The past century has seen multiple crises and depressions that left millions to starve and two interimperialist wars in which one hundred million people were slaughtered. Innumerable smaller conflicts born from colonial avarice have also destroyed human lives and devastated entire societies. These crises and conflicts were not external to the capitalist economy, but an integral part of its workings, brought about by economic forces even as the events themselves reshaped productive relations.
Likewise, the decreased income inequality in the West in the 1950s, noted by Piketty, had social origins. In the case of the U.S., the carnage of World War II had catapulted it into a hegemonic economic position. Meanwhile, the non-capitalist world was undergoing vast expansion with the creation of the deformed workers states in East Europe, North Korea and soon after China. In the U.S., a postwar strike wave saw millions of workers out of the factories and on the picket lines. Faced with the “red peril” of Communism and a restless proletariat, the U.S. ruling class initiated an anti-Soviet Cold War drive and imposed new restrictions on unions, while granting significant, albeit temporary, economic concessions to the workers in order to tamp down struggle. The rise in income inequality in recent years cannot be divorced from the capitalist counterrevolutions in the Eastern bloc and the USSR, which emboldened the imperialists to ratchet up exploitation at home.
Decades-long global trends and glib formulaic averages are not going to provide much insight into the functioning of the capitalist system. Capitalist production is a dynamic process consisting of real people—a tiny few who prosper and a large number who toil in misery—and real forces in conflict. It is not a stable set of social relations but is subject to the ebb and flow of the class struggle, which is sometimes out in the open and sometimes less so.
Contrary to Piketty’s view of capitalist relations across millennia, capitalism is a historically delimited mode of production. It emerged under certain circumstances and came to dominance in a particular fashion, not as an inevitability but as the result of the victory of the nascent bourgeoisie over the landed aristocracy. It is not the first mode of production in human history, and if humanity is to survive, it cannot be the last.

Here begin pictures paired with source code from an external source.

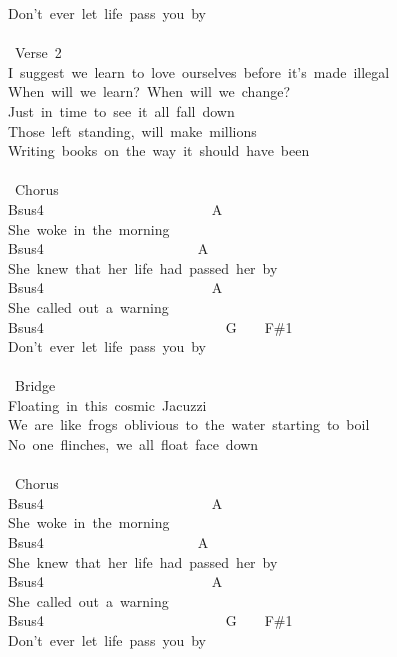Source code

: {Don't\ ever\ let\ life\ pass\ you\ by\\
\\
\lbrack\ Verse\ 2\rbrack\\
I\ suggest\ we\ learn\ to\ love\ ourselves\ before\ it's\ made\ illegal\\
When\ will\ we\ learn?\ When\ will\ we\ change?\\
Just\ in\ time\ to\ see\ it\ all\ fall\ down\\
Those\ left\ standing,\ will\ make\ millions\\
Writing\ books\ on\ the\ way\ it\ should\ have\ been\\
\\
\lbrack\ Chorus\rbrack\\
Bsus4\ \ \ \ \ \ \ \ \ \ \ \ \ \ \ \ \ \ \ \ \ \ \ \ A\\
She\ woke\ in\ the\ morning\\
Bsus4\ \ \ \ \ \ \ \ \ \ \ \ \ \ \ \ \ \ \ \ \ \ A\\
She\ knew\ that\ her\ life\ had\ passed\ her\ by\\
Bsus4\ \ \ \ \ \ \ \ \ \ \ \ \ \ \ \ \ \ \ \ \ \ \ \ A\\
She\ called\ out\ a\ warning\\
Bsus4\ \ \ \ \ \ \ \ \ \ \ \ \ \ \ \ \ \ \ \ \ \ \ \ \ \ G\ \ \ \ F\#1\\
Don't\ ever\ let\ life\ pass\ you\ by\\
\\
\lbrack\ Bridge\rbrack\\
Floating\ in\ this\ cosmic\ Jacuzzi\\
We\ are\ like\ frogs\ oblivious\ to\ the\ water\ starting\ to\ boil\\
No\ one\ flinches,\ we\ all\ float\ face\ down\\
\\
\lbrack\ Chorus\rbrack\\
Bsus4\ \ \ \ \ \ \ \ \ \ \ \ \ \ \ \ \ \ \ \ \ \ \ \ A\\
She\ woke\ in\ the\ morning\\
Bsus4\ \ \ \ \ \ \ \ \ \ \ \ \ \ \ \ \ \ \ \ \ \ A\\
She\ knew\ that\ her\ life\ had\ passed\ her\ by\\
Bsus4\ \ \ \ \ \ \ \ \ \ \ \ \ \ \ \ \ \ \ \ \ \ \ \ A\\
She\ called\ out\ a\ warning\\
Bsus4\ \ \ \ \ \ \ \ \ \ \ \ \ \ \ \ \ \ \ \ \ \ \ \ \ \ G\ \ \ \ F\#1\\
Don't\ ever\ let\ life\ pass\ you\ by\ }

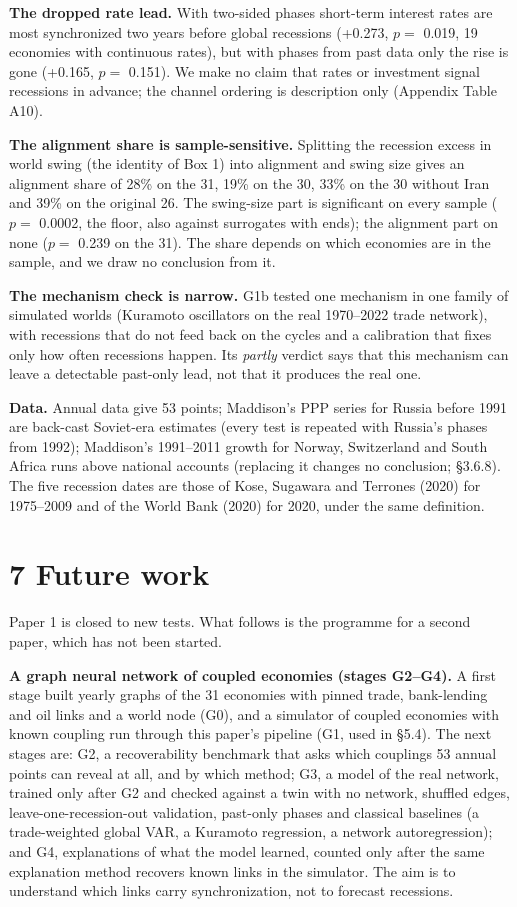 \documentclass[11pt,a4paper]{article}
\newcounter{none}                    %
\begin{document}
\textbf{The dropped rate lead.} With two-sided phases short-term interest rates are most synchronized two years before global recessions (+0.273, \(p =\) 0.019, 19 economies with continuous rates), but with phases from past data only the rise is gone (+0.165, \(p =\) 0.151). We make no claim that rates or investment signal recessions in advance; the channel ordering is description only (Appendix Table A10).

\textbf{The alignment share is sample-sensitive.} Splitting the recession excess in world swing (the identity of Box 1) into alignment and swing size gives an alignment share of 28\% on the 31, 19\% on the 30, 33\% on the 30 without Iran and 39\% on the original 26. The swing-size part is significant on every sample (\(p =\) 0.0002, the floor, also against surrogates with ends); the alignment part on none (\(p =\) 0.239 on the 31). The share depends on which economies are in the sample, and we draw no conclusion from it.

\textbf{The mechanism check is narrow.} G1b tested one mechanism in one family of simulated worlds (Kuramoto oscillators on the real 1970–2022 trade network), with recessions that do not feed back on the cycles and a calibration that fixes only how often recessions happen. Its \emph{partly} verdict says that this mechanism can leave a detectable past-only lead, not that it produces the real one.

\textbf{Data.} Annual data give 53 points; Maddison's PPP series for Russia before 1991 are back-cast Soviet-era estimates (every test is repeated with Russia's phases from 1992); Maddison's 1991–2011 growth for Norway, Switzerland and South Africa runs above national accounts (replacing it changes no conclusion; §3.6.8). The five recession dates are those of Kose, Sugawara and Terrones (2020) for 1975–2009 and of the World Bank (2020) for 2020, under the same definition.

\section{7 Future work}\label{future-work}

Paper 1 is closed to new tests. What follows is the programme for a second paper, which has not been started.

\textbf{A graph neural network of coupled economies (stages G2–G4).} A first stage built yearly graphs of the 31 economies with pinned trade, bank-lending and oil links and a world node (G0), and a simulator of coupled economies with known coupling run through this paper's pipeline (G1, used in §5.4). The next stages are: G2, a recoverability benchmark that asks which couplings 53 annual points can reveal at all, and by which method; G3, a model of the real network, trained only after G2 and checked against a twin with no network, shuffled edges, leave-one-recession-out validation, past-only phases and classical baselines (a trade-weighted global VAR, a Kuramoto regression, a network autoregression); and G4, explanations of what the model learned, counted only after the same explanation method recovers known links in the simulator. The aim is to understand which links carry synchronization, not to forecast recessions.
\end{document}
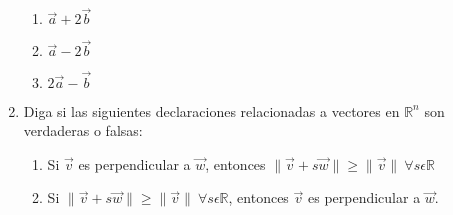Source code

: \documentclass[a4paper,12pt]{article}
\begin{document}
\begin{enumerate}
\begin{enumerate}
      \item $\vec a + 2 \vec b$
      \item $\vec a - 2 \vec b$
      \item $2 \vec a - \vec b$
    \end{enumerate}
  \item Diga si las siguientes declaraciones relacionadas a vectores en $\mathbb R^n$ son verdaderas o falsas:
    \begin{enumerate}
      \item Si $\vec v$ es perpendicular a $\vec w$, entonces $\| \vec v + s \vec w \| \geq \| \vec v \| \ \forall s \epsilon \mathbb R$
      \item Si $\| \vec v + s \vec w \| \geq \| \vec v \| \ \forall s \epsilon \mathbb R$, entonces $\vec v$ es perpendicular a $\vec w$.
    \end{enumerate}
  \end{enumerate}
\end{document}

The development of capitalist industry, as Marx and Engels observed in The Communist Manifesto, “cuts from under its feet the very foundation on which the bourgeoisie produces and appropriates products. What the bourgeoisie, therefore, produces, above all, is its own grave-diggers.” The working class, standing at the head of the oppressed, must seize the reins of power and impose its own class rule—the dictatorship of the proletariat—to liberate mankind from the oppression of capital. A workers government would reorganize economic relations on the basis of socialized ownership of the means of production. Only then will production begin to satisfy human need.
The task of socialist revolution is not immediate, and not easy. It requires consciousness, organization and leadership. We in the International Communist League (Fourth Internationalist), of which the Spartacist League is the U.S. section, seek to build parties around the world capable of leading the proletariat in the fight for a future in which inequality and want are but distant memories.